Explanation of Key Steps:

  1. Splitting Heads We define a split_size = num_heads // 2 (for 2 GPUs). Realistically, you would compute split_size for however many GPUs you have or if you have more heads than GPUs, or vice versa, adapt accordingly.

  2. Moving Tensors to the Correct GPU

    • Q_gpu0, K_gpu0, V_gpu0 go to cuda:0.
    • Q_gpu1, K_gpu1, V_gpu1 go to cuda:1.
  3. Appending to the KV Cache

    • We keep the existing KV cache in kv_cache['key'][gpu_index] and kv_cache['value'][gpu_index].
    • For each new token (or set of tokens), we append along the sequence dimension.
  4. Attention Computation

    • Each GPU computes attention scores only for the heads it stores.
    • Then we bring those partial context vectors back onto one device (in this example, cuda:0) and concatenate.
  5. Combining Results

    • We transpose back and reshape so that we have (batch_size, seq_len, d_model).
    • Finally, we apply the output projection (self.out_proj).
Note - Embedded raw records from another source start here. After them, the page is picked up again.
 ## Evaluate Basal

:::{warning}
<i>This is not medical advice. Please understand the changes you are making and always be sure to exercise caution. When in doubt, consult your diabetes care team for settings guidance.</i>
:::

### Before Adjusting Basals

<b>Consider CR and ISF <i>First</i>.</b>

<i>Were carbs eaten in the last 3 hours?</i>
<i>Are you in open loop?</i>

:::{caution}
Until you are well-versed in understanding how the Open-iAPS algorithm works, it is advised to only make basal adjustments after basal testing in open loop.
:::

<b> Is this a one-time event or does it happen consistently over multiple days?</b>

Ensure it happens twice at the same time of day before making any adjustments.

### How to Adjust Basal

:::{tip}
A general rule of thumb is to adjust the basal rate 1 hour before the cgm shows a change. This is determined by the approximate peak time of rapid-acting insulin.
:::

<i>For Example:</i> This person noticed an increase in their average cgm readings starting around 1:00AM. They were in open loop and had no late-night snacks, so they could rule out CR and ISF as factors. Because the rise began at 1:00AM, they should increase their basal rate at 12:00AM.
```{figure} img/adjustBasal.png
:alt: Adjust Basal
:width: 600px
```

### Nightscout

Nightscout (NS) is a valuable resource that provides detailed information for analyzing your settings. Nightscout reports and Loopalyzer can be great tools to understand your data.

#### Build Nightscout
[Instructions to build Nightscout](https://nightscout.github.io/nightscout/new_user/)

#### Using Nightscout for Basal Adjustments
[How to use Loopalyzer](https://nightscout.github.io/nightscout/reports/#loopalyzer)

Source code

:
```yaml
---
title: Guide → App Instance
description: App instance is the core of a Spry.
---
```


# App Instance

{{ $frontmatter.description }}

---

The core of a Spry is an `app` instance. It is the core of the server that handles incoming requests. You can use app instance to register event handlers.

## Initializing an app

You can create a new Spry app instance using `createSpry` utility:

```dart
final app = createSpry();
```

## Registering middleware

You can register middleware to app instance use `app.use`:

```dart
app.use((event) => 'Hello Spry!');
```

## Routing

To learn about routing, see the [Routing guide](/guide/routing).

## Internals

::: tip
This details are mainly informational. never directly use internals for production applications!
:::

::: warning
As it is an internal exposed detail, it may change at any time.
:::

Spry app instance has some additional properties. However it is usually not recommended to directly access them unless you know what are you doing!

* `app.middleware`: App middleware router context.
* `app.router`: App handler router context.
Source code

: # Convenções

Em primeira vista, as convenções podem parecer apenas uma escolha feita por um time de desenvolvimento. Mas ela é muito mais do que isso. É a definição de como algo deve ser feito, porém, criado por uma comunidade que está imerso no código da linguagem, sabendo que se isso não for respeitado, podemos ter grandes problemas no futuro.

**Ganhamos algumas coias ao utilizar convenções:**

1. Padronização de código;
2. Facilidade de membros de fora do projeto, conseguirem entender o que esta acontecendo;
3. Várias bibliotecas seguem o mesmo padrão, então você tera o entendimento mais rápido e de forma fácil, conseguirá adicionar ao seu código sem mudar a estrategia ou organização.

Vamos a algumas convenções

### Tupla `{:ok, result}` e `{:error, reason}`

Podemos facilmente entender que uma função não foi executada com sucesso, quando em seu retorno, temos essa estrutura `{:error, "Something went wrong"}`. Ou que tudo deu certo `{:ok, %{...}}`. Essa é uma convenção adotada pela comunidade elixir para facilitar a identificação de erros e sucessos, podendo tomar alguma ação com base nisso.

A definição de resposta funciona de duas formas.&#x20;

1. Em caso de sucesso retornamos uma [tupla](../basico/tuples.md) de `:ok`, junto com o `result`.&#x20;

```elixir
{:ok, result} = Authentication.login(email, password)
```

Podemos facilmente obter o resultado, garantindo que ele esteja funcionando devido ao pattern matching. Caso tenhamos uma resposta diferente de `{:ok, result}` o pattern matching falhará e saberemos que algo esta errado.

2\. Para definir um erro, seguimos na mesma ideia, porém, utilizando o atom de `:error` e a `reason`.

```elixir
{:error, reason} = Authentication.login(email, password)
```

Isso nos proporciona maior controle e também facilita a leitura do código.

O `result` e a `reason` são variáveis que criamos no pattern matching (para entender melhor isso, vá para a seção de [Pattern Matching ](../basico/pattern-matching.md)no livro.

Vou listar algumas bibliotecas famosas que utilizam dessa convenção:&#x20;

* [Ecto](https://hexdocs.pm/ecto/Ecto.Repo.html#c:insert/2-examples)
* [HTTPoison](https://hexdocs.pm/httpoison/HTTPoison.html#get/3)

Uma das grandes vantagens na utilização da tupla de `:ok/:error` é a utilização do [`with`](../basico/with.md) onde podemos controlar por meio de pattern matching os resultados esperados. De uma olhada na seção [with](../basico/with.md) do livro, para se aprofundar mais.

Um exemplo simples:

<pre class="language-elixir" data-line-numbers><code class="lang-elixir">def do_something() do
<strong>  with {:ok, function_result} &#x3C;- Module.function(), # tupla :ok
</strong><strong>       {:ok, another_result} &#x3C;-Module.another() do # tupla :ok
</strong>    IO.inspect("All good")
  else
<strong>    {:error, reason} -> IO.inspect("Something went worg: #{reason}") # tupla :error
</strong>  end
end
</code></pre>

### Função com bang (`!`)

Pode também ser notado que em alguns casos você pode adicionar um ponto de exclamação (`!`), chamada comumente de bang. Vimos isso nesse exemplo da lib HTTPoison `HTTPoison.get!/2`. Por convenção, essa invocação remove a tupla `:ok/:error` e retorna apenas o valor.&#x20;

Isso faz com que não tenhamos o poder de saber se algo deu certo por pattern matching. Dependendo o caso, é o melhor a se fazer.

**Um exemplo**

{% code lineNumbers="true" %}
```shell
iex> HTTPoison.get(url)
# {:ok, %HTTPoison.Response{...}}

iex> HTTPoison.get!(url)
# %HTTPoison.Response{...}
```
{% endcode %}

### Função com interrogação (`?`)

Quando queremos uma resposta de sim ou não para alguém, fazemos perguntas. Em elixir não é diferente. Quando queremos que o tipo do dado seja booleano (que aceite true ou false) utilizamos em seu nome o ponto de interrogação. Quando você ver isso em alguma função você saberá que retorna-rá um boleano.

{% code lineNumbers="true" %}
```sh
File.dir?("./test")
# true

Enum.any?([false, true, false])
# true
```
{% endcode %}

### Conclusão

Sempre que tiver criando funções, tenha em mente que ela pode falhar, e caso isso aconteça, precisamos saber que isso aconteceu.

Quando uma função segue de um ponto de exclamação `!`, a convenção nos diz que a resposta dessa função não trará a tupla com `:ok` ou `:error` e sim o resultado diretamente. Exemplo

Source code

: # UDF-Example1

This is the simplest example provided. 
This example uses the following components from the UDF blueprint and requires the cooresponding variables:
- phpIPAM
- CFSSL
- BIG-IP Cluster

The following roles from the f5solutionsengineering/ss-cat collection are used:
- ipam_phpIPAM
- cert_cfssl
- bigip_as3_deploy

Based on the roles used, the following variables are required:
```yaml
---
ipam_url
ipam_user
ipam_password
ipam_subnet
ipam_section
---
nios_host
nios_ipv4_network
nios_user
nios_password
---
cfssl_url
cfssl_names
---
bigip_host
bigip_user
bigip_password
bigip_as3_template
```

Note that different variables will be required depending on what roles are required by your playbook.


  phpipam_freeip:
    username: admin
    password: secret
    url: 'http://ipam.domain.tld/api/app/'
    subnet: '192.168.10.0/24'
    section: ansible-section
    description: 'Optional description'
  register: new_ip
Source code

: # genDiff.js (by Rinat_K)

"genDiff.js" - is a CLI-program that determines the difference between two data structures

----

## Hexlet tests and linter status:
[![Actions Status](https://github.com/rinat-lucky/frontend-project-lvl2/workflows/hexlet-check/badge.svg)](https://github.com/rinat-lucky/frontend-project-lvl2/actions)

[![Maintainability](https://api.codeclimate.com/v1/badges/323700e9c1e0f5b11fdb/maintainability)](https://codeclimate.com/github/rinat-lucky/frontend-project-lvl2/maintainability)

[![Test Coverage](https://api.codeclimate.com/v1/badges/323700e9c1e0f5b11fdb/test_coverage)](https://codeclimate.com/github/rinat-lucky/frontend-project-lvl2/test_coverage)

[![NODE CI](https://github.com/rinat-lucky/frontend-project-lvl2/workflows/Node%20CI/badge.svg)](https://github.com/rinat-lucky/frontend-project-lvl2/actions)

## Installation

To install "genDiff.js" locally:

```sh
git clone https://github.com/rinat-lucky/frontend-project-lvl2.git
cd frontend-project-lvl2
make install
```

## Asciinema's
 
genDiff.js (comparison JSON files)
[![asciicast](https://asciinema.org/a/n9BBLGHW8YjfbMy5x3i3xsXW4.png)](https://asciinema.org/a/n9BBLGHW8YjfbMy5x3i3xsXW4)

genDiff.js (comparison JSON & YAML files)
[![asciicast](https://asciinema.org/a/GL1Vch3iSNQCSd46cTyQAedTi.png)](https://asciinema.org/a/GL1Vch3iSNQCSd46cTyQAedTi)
5. Considerations for Production

  1. Performance vs. Complexity:

    • Splitting across multiple GPUs helps memory, but cross-device communication can become a bottleneck.
    • In production setups, you typically use existing distributed frameworks (e.g., DeepSpeed ZeRO stage 3, Megatron-LM model parallel, or PyTorch’s DistributedDataParallel with sharded tensors) rather than hand-implementing everything.
  2. Synchronization:

    • Be mindful of calls like torch.cuda.synchronize() or collecting outputs to the CPU. They can degrade performance if used naively.
    • Asynchronous GPU operations can help.
  3. Batch vs. Single-Sequence:

    • For multi-batch scenarios, it might be simpler to just store each slice of the batch on a different GPU.
    • For single-sequence generation, splitting across heads (or sequence length) is often how large language models implement tensor parallelism.
  4. Indexing:

    • If you skip or remove tokens, or reorder sequences across GPUs, your code must carefully maintain the correct index references.
  5. Integration with Hugging Face:

    • If using transformers, you can manually manipulate the past_key_values arguments or adapt internal classes by hooking into their generation loop.
    • Or rely on the built-in pipeline parallel and sharded support in libraries like Accelerate, Deepspeed, or FullyShardedDataParallel in PyTorch.

Conclusion

Splitting the KV cache across multiple GPUs allows you to handle longer context lengths and reduce per-GPU memory load. The key points are:

  • Decide how to split: by batch dimension or by heads (model parallel).
  • Implement consistent indexing: each GPU’s cache must stay in sync with the correct token positions.
  • Aggregate results: attention outputs need to be combined across all GPUs.

The code sample above demonstrates the essential logic in a toy scenario. In a real setup, you’d integrate this approach into a distributed training/inference framework that handles the nitty-gritty details of parallelism and communication for you.